▶ **Exercise description**
Output every record below exactly as it appears.

• • • • • • •

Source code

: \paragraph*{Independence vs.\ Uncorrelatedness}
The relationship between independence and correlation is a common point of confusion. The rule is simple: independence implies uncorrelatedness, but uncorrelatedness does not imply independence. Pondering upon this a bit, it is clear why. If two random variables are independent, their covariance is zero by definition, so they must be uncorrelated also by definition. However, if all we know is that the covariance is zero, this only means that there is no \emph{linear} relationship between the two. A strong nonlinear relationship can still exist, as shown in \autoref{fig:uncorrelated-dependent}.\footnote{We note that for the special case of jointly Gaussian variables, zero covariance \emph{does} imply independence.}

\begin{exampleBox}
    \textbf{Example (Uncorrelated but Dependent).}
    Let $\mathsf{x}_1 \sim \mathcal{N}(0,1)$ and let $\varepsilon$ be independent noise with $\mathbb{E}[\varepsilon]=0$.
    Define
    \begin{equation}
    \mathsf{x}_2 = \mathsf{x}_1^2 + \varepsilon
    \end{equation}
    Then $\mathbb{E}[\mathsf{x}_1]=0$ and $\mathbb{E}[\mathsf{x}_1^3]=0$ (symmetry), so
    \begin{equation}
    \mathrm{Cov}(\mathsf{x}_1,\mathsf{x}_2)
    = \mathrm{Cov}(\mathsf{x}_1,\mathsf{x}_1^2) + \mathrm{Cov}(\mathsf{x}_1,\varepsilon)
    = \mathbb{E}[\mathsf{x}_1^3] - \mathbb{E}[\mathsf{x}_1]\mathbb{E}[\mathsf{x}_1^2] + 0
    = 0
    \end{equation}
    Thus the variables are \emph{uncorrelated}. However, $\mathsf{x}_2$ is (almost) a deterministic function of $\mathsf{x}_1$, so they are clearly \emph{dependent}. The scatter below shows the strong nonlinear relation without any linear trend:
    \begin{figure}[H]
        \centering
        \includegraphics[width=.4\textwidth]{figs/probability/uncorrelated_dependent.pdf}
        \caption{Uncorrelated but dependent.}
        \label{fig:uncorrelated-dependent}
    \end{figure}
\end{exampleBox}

• • • • • • •

▶ **Final answer**
Source code

: \paragraph*{Independence vs.\ Uncorrelatedness}
The relationship between independence and correlation is a common point of confusion. The rule is simple: independence implies uncorrelatedness, but uncorrelatedness does not imply independence. Pondering upon this a bit, it is clear why. If two random variables are independent, their covariance is zero by definition, so they must be uncorrelated also by definition. However, if all we know is that the covariance is zero, this only means that there is no \emph{linear} relationship between the two. A strong nonlinear relationship can still exist, as shown in \autoref{fig:uncorrelated-dependent}.\footnote{We note that for the special case of jointly Gaussian variables, zero covariance \emph{does} imply independence.}

\begin{exampleBox}
    \textbf{Example (Uncorrelated but Dependent).}
    Let $\mathsf{x}_1 \sim \mathcal{N}(0,1)$ and let $\varepsilon$ be independent noise with $\mathbb{E}[\varepsilon]=0$.
    Define
    \begin{equation}
    \mathsf{x}_2 = \mathsf{x}_1^2 + \varepsilon
    \end{equation}
    Then $\mathbb{E}[\mathsf{x}_1]=0$ and $\mathbb{E}[\mathsf{x}_1^3]=0$ (symmetry), so
    \begin{equation}
    \mathrm{Cov}(\mathsf{x}_1,\mathsf{x}_2)
    = \mathrm{Cov}(\mathsf{x}_1,\mathsf{x}_1^2) + \mathrm{Cov}(\mathsf{x}_1,\varepsilon)
    = \mathbb{E}[\mathsf{x}_1^3] - \mathbb{E}[\mathsf{x}_1]\mathbb{E}[\mathsf{x}_1^2] + 0
    = 0
    \end{equation}
    Thus the variables are \emph{uncorrelated}. However, $\mathsf{x}_2$ is (almost) a deterministic function of $\mathsf{x}_1$, so they are clearly \emph{dependent}. The scatter below shows the strong nonlinear relation without any linear trend:
    \begin{figure}[H]
        \centering
        \includegraphics[width=.4\textwidth]{figs/probability/uncorrelated_dependent.pdf}
        \caption{Uncorrelated but dependent.}
        \label{fig:uncorrelated-dependent}
    \end{figure}
\end{exampleBox}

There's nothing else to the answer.